New Orleans all-female motorcycle club ‘The Caramel Curves’ empowers their community: 'The respect is in the ride'

"For me, New Orleans is everything."

Mardi Gras in New Orleans is unlike anything else. Even in the midst of the music, dancing and bead tossing, there’s a special group of women who stand out and have become a fixture in the Big Easy.

They’re "The Caramel Curves" – an all-female motorcycle club with big bikes, and even bigger personalities.

Coco, Karma, Tru, Hoodpriss, Quiet Storm, First Lady Foxy and the rest of their crew are a sisterhood to be reckoned with, landing them a spread in "O" magazine, appearances in music videos like "Ball" by T.I. and Lil Wayne, in segments on "The Steve Harvey Show" and "Ride with Norman Reedus," the motorcycle bad boy on "The Walking Dead."
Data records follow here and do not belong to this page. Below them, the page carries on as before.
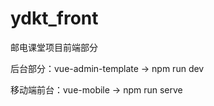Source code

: # ydkt_front
邮电课堂项目前端部分

后台部分：vue-admin-template  -> npm run dev 

移动端前台：vue-mobile   -> npm run serve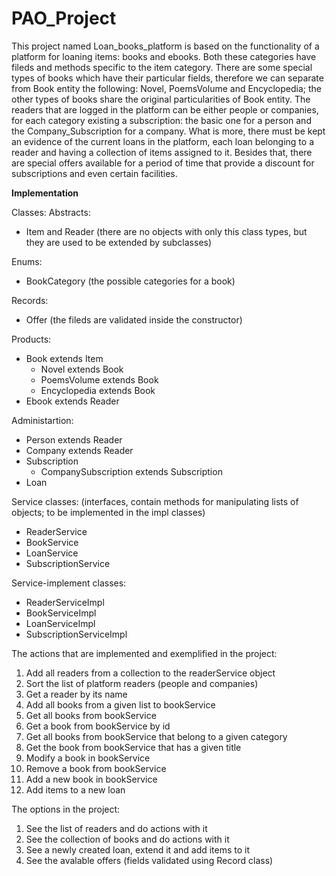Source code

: # PAO_Project

  This project named Loan_books_platform is based on the functionality of a platform for loaning items: books and ebooks. Both these categories have fileds and methods specific to the item category. There are some special types of books which have their particular fields, therefore we can separate from Book entity the following: Novel, PoemsVolume and Encyclopedia; the other types of books share the original particularities of Book entity.
  The readers that are logged in the platform can be either people or companies, for each category existing a subscription: the basic one for a person and the Company_Subscription for a company. What is more, there must be kept an evidence of the current loans in the platform, each loan belonging to a reader and having a collection of items assigned to it. Besides that, there are special offers available for a period of time that provide a discount for subscriptions and even certain facilities.
  
 **Implementation**

 Classes:
  Abstracts:
  - Item and Reader (there are no objects with only this class types, but they are used to be extended by subclasses)

  Enums:
  - BookCategory (the possible categories for a book)

  Records:
  - Offer (the fileds are validated inside the constructor)
  
  Products:
  - Book extends Item
      - Novel extends Book
      - PoemsVolume extends Book
      - Encyclopedia extends Book
   - Ebook extends Reader
   
  Administartion:
  - Person extends Reader
  - Company extends Reader
  - Subscription
      - CompanySubscription extends Subscription
  - Loan

Service classes: (interfaces, contain methods for manipulating lists of objects; to be implemented in the impl classes)
  - ReaderService
  - BookService
  - LoanService
  - SubscriptionService

Service-implement classes:
  - ReaderServiceImpl
  - BookServiceImpl
  - LoanServiceImpl
  - SubscriptionServiceImpl



The actions that are implemented and exemplified in the project:
1. Add all readers from a collection to the readerService object
2. Sort the list of platform readers (people and companies) 
3. Get a reader by its name
4. Add all books from a given list to bookService
5. Get all books from bookService
6. Get a book from bookService by id
7. Get all books from bookService that belong to a given category
8. Get the book from bookService that has a given title
9. Modify a book in bookService
10. Remove a book from bookService
11. Add a new book in bookService
12. Add items to a new loan


The options in the project:
1. See the list of readers and do actions with it
2. See the collection of books and do actions with it
3. See a newly created loan, extend it and add items to it
4. See the avalable offers (fields validated using Record class)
For Karma, she said she feels "freedom" when she gets on her bike.

"She’s right," Tru said. "It’s a release. It’s a time for me to think. I’m able to gather all of my thoughts. It’s a stress reliever."

For Coco, "it’s a time to stunt" -- to be "seen and look good and do what the guys don’t think I can do... I like the attention."

She said they formed "The Caramel Curves" "to have a bunch of females be together on bikes looking good in heels, look sexy – like why ride with the stinky boys?"

Carving out a space in the notoriously male-dominated motorcycle world is a big part of who the Curves are.

Tru said men "respect us because we ride our motorcycles."

"The respect is in the ride," she added.

"One thing I heard even today from a lot of men was 'Keep doing what y’all doing, I love it. I love what y’all doing the movement is great,'" Coco said.

But Tru said she believes their "number one fans" are women. Karma said the group inspires by showing "we can do anything and we look good doing it."

That message of empowerment is an expression of a kind of modern day feminism – on a motorcycle.

Tru said she "definitely" considers herself a feminist: "What we represent is girl power."

"It’s all about women, it’s all about empowerment," Coco agreed. "It’s about showing women that you can do things that you never thought you could do."

The women are known for breaking stereotypes on and off their bikes – Tru is a pharmacist by trade, Hoodpriss is a nurse, Karma, Coco and Quiet Storm are all small business owners – each a career woman with a motorcycle hobby.

Coco’s owned her own salon for 19 years now.

"I like being the boss. I like running stuff, you know?" Coco said. "It’s a great feeling to be able to go to work and do something that you really love… I just try to share what we do and make other people happy."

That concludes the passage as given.